Hold on to your hats, folks: 2024 is the year of big changes to the AIA COTE Top Ten program. As part of the alignment happening across AIA Awards programs, the AIA COTE Top Ten winners will no longer be announced on Earth Day, as has been tradition for past 27 years. Instead, winners will be revealed at a newly revamped Awards Gala as part of the AIA Conference on Architecture & Design in June.
This change has a cascade of effects: there will not be a conference session on the Top Ten winners (we will be working to provide Performing Beautifully as part of AIAU). The Top Ten Toast, originally created to provide a venue to celebrate the winners, will be recast as a Climate Action Networking Reception, one of six Knowledge Community events taking place within the conference venue.
To quote the indominable Keanu Reeves: Whoa.
Change is hard, and I would be lying if I said I didn’t feel a little sad about the changes. However, bringing the AIA COTE Top Ten into the main awards gala, and using the Framework for Design Excellence—originated in the Top Ten program—as the criteria for evaluating all national award winners, points to the continued success of the program. Recasting the Toast recognizes the importance of collaboration across working groups (such as 2030 Commitment, Materials Working Group, Resilience and Design Advisory Group, Disaster Assistance Committee) and Knowledge Communities to achieve climate action and climate justice. So, while I might be a little sad, I am also excited by the expanded conversations and collaborations enabled by these changes.

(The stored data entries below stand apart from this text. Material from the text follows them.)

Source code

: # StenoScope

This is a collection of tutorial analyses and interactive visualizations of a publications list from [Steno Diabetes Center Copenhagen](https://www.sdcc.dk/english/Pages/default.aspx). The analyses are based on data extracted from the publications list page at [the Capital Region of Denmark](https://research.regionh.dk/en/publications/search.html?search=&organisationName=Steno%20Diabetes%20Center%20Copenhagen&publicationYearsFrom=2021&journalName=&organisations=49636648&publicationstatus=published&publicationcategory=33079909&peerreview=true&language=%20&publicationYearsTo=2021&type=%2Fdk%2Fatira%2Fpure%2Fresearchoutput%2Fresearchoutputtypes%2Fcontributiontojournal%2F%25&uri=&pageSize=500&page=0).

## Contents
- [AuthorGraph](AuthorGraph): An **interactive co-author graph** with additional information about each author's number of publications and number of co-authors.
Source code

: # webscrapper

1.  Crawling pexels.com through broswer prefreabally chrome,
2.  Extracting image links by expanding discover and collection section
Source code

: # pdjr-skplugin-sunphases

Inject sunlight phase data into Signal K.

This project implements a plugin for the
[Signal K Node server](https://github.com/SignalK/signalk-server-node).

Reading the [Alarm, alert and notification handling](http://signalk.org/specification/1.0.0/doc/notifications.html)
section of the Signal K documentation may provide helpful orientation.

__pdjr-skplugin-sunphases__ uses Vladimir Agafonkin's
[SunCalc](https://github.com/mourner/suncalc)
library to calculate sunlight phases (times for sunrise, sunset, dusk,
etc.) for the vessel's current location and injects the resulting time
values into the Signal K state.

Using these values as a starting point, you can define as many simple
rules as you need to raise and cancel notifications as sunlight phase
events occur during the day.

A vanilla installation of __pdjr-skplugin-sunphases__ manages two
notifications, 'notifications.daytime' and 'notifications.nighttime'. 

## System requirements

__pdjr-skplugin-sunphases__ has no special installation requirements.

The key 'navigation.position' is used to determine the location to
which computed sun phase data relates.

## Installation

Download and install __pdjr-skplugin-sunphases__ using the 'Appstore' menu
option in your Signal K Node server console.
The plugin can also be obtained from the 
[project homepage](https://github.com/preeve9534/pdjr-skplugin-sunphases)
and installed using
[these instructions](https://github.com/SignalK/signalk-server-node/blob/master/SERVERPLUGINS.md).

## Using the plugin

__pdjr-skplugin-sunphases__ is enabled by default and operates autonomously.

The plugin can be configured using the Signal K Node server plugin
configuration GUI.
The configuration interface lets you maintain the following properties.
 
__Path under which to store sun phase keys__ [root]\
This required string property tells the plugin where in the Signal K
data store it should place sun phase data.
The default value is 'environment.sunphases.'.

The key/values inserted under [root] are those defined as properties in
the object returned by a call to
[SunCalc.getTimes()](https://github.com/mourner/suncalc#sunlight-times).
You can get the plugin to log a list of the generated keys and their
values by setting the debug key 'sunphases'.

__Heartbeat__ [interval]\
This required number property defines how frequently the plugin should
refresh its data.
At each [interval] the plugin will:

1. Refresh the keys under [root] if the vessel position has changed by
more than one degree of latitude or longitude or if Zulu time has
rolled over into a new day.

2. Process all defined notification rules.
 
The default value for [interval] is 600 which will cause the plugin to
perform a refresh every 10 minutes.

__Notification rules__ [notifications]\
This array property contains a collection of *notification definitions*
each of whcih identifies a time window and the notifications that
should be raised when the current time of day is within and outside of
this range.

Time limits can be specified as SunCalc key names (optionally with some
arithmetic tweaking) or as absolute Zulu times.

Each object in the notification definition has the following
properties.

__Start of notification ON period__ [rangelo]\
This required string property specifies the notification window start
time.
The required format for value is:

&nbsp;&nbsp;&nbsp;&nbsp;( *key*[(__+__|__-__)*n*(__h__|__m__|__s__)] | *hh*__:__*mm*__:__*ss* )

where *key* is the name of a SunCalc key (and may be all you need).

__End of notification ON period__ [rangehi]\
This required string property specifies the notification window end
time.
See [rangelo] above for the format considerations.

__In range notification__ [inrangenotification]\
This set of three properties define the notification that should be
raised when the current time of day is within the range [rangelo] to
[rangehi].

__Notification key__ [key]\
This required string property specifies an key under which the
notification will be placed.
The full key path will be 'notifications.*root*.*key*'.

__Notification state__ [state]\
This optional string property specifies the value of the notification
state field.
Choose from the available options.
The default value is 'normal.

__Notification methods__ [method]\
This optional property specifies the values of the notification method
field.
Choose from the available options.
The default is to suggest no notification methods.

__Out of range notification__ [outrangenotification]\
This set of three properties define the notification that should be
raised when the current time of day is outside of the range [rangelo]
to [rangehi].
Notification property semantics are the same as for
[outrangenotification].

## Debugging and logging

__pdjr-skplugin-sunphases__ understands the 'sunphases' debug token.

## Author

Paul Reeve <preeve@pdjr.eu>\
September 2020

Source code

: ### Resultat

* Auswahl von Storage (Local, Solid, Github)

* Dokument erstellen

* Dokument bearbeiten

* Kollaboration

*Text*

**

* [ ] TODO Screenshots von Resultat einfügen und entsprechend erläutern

Recent winners of the major 2024 AIA Awards demonstrate how the AIA COTE Top Ten has changed the conversation around design, responsibility, and impact:
- Whitney Award: Douglas Ito, FAIA. Ito provides us with a holistic model of activism at all scales. As a practitioner, he demonstrates the power of design to transform communities, generate positive social impact, and support the needs of marginalized groups through his work in affordable housing. As a citizen, he continues to advocate on behalf of the underrepresented to recraft Seattle’s affordable housing levy. As a firm leader, he works to diversify design teams to reflect the clients they work for and supports initiatives to diversify the profession. Ito’s work to confront racial, social, and political injustice demonstrates the positive impact we can all have and embodies Design for Equitable Communities in both practice and projects.
- Gold Medal: David Lake & Ted Flato. I am thrilled to see Lake and Flato receive the Gold Medal, as their portfolio exemplifies the integration of design and performance—beautifully. It is obvious that they are values-aligned with COTE: they hold the record with 15 AIA COTE Top Ten Awards (!), most recently for Confluence Park in 2023. Lake and Flato have long advocated for, and demonstrated, an architecture “rooted in a particular place, responding in a meaningful way to the natural or built environment, using local materials and partnering with the best local craftsmen…to create buildings that are tactile and modern, environmentally responsible and authentic, artful and crafted.” Their practice and their projects epitomize Design for Integration: of building and landscape, of science and art, of communities and ecosystems, of vision and execution, and of life and work.
- Edward Kemper Award: Sho-Ping Chin. Our profession is still experiencing the positive impacts of Chin’s work almost a decade after her death. She was a tireless champion for the power of design in healthcare at Payette (another frequent AIA COTE Top Ten winner) rooted in “meeting human needs with a blend of compassion, technology, and a deep respect for nature and the built environment.” Chin also founded the Boston Society of Architect’s Women Principals Group, which later evolved under her leadership into the AIA Women’s Leadership Summit, now an annual occurrence. While her project work embodies many of the principles within the Framework for Design Excellence, her tireless advocacy for the next generation of professionals is one we can all learn from and be inspired by.
- Firm Award: Quinn Evans. By connecting the dots between preservation, sustainability, and social empowerment, Quinn Evans has helped drive the conversation around existing building reuse. The oft-quoted phrase “the greenest building is one that is already built” was coined by Principal Emeritus (and 2018 AIA President) Carl Elefante. Their work reveals untold histories in the buildings and communities in which they work, and they advance climate action and justice through both design and advocacy.
Regardless of when they are announced and how they are celebrated, both the AIA COTE Top Ten Award and the AIA COTE Top Ten for Students Competition remain fundamental to COTE’s mission because they serve two purposes: to teach about sustainability—providing tools and metrics that can inform all projects, not just those submitting for awards—and to elevate exemplars that we can all learn from. I’ll see you in Washington DC in June!